The data used here is also available directly as a CSV file.
from labelrepo.projects.participant_demographics import (
get_participant_demographics,
)
subgroups = get_participant_demographics()
subgroups.iloc[0]
group_name patients
subgroup_name va
project_name autism_mri
annotator_name David_Kennedy
pmcid 9230060
start_char []
end_char []
diagnosis criminals committing affective
count 6
male count 6.0
age mean NaN
female count NaN
age minimum NaN
age maximum NaN
age median NaN
Name: 0, dtype: object
In this dataframe, each row contains the information collected by one annotator about a subgroup of participants in a study. You can read more about the nature of the annotations in the project page. The participants are divided into groups (“patients” or “healthy”), then each group is divided into an arbitrary number of subgroups (usually there is only one, but there can be several, eg “adolescents” and “adults” within the “healthy” group), and finally each subgroup is divided into “females” and “males”. The summary dataframe provides information at the level of the subgroup: its name, the group it belongs to, the number of males and females in the subgroup.
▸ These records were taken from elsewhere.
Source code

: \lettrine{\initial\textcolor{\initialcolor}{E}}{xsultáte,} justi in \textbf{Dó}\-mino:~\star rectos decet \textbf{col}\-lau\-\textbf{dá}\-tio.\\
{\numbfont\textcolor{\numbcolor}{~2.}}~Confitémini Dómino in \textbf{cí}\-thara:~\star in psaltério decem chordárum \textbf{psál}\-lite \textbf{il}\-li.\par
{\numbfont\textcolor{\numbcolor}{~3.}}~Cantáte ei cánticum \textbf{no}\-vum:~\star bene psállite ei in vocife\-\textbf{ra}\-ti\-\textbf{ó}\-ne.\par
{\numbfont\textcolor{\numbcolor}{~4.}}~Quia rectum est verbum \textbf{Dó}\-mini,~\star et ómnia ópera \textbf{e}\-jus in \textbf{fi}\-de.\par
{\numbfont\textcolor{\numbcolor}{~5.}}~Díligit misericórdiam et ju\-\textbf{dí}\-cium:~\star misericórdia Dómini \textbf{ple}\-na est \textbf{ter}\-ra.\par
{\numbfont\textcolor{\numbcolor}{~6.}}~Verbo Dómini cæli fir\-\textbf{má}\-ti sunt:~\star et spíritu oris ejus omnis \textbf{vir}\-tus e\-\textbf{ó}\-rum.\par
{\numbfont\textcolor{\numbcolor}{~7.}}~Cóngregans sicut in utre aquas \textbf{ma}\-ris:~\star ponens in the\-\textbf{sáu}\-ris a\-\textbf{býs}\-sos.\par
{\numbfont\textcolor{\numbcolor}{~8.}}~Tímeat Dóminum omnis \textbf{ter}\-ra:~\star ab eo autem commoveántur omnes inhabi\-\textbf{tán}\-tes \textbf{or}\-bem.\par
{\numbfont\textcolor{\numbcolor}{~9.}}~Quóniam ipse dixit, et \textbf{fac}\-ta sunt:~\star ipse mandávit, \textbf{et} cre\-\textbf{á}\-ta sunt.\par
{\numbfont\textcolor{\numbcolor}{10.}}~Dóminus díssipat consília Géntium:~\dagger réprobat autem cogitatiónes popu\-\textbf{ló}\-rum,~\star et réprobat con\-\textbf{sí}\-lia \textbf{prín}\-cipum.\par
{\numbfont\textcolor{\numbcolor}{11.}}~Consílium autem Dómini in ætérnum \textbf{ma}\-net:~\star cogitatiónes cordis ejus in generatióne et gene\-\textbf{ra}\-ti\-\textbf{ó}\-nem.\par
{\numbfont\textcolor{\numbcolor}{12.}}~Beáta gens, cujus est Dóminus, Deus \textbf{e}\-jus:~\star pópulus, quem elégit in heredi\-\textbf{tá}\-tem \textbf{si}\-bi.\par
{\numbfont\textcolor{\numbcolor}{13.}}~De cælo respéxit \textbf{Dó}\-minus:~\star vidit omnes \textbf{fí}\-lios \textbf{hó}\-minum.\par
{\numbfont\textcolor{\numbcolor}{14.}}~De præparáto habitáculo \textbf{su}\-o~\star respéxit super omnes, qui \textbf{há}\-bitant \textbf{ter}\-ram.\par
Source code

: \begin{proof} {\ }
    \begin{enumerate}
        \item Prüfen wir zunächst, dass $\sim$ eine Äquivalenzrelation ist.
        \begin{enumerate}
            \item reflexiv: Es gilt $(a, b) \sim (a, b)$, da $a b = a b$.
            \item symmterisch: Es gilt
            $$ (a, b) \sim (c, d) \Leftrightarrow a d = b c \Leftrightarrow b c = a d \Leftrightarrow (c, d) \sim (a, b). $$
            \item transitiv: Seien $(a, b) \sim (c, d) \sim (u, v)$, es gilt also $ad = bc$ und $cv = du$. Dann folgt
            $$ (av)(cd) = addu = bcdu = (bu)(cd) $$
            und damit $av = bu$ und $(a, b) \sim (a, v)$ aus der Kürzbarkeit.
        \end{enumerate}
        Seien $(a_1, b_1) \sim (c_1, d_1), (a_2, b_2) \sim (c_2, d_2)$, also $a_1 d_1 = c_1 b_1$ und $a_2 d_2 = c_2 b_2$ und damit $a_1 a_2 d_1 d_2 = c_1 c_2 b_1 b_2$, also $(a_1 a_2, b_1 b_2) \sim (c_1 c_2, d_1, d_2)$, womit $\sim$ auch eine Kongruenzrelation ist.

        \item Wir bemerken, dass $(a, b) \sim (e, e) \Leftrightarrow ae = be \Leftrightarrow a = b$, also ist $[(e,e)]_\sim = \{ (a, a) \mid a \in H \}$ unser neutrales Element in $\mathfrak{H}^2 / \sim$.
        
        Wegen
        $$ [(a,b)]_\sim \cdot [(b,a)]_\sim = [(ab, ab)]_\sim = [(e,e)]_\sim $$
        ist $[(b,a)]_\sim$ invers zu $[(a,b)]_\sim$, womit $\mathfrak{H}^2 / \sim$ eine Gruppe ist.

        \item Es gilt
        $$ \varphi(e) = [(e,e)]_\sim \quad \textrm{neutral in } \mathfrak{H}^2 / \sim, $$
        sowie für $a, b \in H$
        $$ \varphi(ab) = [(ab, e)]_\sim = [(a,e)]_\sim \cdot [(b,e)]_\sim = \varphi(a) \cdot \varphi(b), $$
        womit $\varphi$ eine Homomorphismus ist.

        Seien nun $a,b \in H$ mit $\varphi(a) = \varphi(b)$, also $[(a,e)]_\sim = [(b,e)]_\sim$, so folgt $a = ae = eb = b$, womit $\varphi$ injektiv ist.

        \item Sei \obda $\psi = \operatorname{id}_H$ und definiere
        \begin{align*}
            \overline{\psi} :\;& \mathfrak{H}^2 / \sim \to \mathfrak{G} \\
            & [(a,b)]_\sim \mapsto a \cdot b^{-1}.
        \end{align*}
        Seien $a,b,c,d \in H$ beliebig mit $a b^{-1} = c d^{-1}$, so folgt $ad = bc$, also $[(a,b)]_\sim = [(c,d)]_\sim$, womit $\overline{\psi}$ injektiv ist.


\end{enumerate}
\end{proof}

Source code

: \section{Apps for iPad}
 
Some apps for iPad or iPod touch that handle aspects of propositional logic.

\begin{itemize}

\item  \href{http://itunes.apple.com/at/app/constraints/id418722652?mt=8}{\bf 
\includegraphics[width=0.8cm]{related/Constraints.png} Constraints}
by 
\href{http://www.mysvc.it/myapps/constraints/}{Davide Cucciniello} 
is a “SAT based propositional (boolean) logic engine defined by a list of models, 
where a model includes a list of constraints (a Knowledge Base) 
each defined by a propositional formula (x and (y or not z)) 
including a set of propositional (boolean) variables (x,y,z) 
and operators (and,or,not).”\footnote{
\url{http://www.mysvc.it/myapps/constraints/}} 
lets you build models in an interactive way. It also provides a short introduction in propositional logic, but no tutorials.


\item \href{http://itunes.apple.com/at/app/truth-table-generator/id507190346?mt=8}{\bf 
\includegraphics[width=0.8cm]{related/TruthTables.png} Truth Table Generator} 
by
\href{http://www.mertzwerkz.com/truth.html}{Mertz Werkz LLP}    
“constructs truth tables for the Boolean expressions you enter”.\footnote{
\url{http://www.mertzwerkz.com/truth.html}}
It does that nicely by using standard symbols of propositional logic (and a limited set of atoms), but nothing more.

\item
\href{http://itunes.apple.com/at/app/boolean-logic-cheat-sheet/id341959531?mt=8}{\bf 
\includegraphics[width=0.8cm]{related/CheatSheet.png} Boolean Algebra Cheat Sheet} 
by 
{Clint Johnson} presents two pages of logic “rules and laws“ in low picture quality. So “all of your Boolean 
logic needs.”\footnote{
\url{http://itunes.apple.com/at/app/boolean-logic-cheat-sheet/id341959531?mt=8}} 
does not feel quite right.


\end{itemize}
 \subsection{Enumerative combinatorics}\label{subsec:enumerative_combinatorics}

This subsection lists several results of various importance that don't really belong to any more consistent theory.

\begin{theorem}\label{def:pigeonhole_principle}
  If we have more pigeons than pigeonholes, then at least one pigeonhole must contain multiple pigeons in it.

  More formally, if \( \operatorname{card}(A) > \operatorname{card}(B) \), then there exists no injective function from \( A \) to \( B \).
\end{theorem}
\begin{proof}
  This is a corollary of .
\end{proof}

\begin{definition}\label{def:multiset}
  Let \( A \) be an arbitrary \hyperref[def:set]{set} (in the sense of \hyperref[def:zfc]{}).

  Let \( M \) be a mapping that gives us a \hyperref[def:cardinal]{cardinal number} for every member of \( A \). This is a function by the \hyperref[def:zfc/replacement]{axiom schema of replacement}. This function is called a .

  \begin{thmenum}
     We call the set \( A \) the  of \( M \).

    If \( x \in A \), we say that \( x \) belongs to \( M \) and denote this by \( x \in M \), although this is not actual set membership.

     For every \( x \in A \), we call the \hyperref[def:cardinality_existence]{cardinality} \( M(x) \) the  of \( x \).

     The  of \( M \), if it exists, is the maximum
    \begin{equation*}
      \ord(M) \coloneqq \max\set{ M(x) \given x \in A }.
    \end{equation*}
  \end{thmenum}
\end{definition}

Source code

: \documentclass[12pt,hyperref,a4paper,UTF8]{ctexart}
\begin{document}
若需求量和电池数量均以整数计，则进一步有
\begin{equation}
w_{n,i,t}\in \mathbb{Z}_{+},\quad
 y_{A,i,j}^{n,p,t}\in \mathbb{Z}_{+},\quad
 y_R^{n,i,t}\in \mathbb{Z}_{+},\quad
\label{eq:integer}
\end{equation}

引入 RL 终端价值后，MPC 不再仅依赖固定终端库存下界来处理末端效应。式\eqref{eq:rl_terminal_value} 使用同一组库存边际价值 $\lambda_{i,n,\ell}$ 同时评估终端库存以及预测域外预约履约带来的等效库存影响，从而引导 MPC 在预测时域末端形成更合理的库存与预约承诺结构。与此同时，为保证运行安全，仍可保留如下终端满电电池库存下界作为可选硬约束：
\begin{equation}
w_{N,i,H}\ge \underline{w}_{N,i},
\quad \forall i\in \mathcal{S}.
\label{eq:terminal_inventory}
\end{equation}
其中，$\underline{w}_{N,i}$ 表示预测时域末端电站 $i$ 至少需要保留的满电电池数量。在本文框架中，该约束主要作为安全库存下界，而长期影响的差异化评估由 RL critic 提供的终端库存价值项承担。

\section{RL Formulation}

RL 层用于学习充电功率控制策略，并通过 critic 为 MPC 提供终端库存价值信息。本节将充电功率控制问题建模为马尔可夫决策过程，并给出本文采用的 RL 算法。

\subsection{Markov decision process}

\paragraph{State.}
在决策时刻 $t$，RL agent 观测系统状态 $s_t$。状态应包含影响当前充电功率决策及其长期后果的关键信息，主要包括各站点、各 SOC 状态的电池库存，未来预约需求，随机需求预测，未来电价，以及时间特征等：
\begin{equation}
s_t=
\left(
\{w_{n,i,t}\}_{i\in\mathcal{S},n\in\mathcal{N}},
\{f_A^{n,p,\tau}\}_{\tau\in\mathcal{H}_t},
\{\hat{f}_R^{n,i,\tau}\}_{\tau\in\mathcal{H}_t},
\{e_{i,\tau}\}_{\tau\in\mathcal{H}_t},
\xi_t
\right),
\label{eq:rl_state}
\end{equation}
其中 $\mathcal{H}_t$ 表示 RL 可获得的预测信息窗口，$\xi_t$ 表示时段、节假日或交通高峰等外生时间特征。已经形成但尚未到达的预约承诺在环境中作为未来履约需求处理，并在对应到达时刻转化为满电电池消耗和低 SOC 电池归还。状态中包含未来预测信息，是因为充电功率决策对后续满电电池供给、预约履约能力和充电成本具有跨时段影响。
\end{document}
If several annotators have annotated a paper, the information each of them has annotated about each participant subgroup is stored in a separate row. We don’t want to end up counting participant groups several times so here we simply keep the output of the first annotator for each study.
subset = ["pmcid", "project_name", "annotator_name"]
kept_annotators = set(
subgroups.loc[:, subset]
.drop_duplicates(subset=("pmcid",))
.itertuples(index=False),
)
subgroups = subgroups.loc[
[
r in kept_annotators
for r in subgroups.loc[:, subset].itertuples(index=False)
]
]
The labelrepo
package also provides a way to load information about documents, labels and annotations in the repository in general.
Here we use it to read some complementary information about each paper.
We also add the PMC url to turn scatter plot points into links later.
Finally, we turn the publication year into a datetime
to facilitate using it in plots.
from labelrepo.database import get_database_connection
import pandas as pd
docs_info = pd.read_sql(
"select pmcid, publication_year, title from document",
get_database_connection(),
)
subgroups = subgroups.merge(docs_info, on="pmcid")
subgroups["pmc_url"] = [
f"https://www.ncbi.nlm.nih.gov/pmc/articles/PMC{pmcid}/"
for pmcid in subgroups["pmcid"].values
]
subgroups["publication_date"] = pd.to_datetime(
subgroups["publication_year"], format="%Y"
)
Let’s start by looking at the total number of participants in each study.
import altair
total_counts = (
subgroups.groupby(["pmcid", "pmc_url", "publication_date"])["count"]
.sum()
.reset_index()
)
altair.Chart(total_counts).mark_point(size=60).encode(
x="publication_date:T",
y=altair.Y("count", scale=altair.Scale(type="log")),
tooltip=["pmcid"],
href="pmc_url:N",
).interactive()
As we do not have too many annotated papers yet, we can look at them individually and inspect the age means and ranges.
We start by selecting groups for which the mean age is known.
data = subgroups.dropna(subset=("age mean",)).copy()
The rest is not especially interesting, it is just configuring the plot.
data["subgroup_idx"] = data.groupby("pmcid").cumcount().values
ax = altair.Axis(ticks=False, grid=False, labels=False)
scale = altair.Scale(domain=[-1, 2])
tooltip = [
"pmcid",
"group_name",
"subgroup_name",
"female count",
"male count",
"diagnosis",
]
point = (
altair.Chart(height=35)
.mark_point()
.encode(
x="age mean",
y=altair.Y("subgroup_idx", axis=ax, title=None, scale=scale),
color="group_name",
size="count",
href="pmc_url:N",
tooltip=tooltip,
)
)
rule = (
altair.Chart()
.mark_rule()
.encode(
altair.X("age minimum"),
altair.X2("age maximum"),
y=altair.Y("subgroup_idx", axis=ax, title=None, scale=scale),
color="group_name",
href="pmc_url:N",
tooltip=tooltip,
)
)
altair.layer(point, rule, data=data).facet(
row=altair.Row(
"pmcid:N",
header=altair.Header(labelAngle=0, labelAlign="left"),
sort=altair.Sort(field="age mean", op="mean"),
),
).configure_facet(spacing=0).configure_view(stroke=None)
In the plot above,
The position of each circle represents the mean of the corresponding subgroup
The bar represents the age range (when it is known)
The size of the circle represents the number of participants in the subgroup.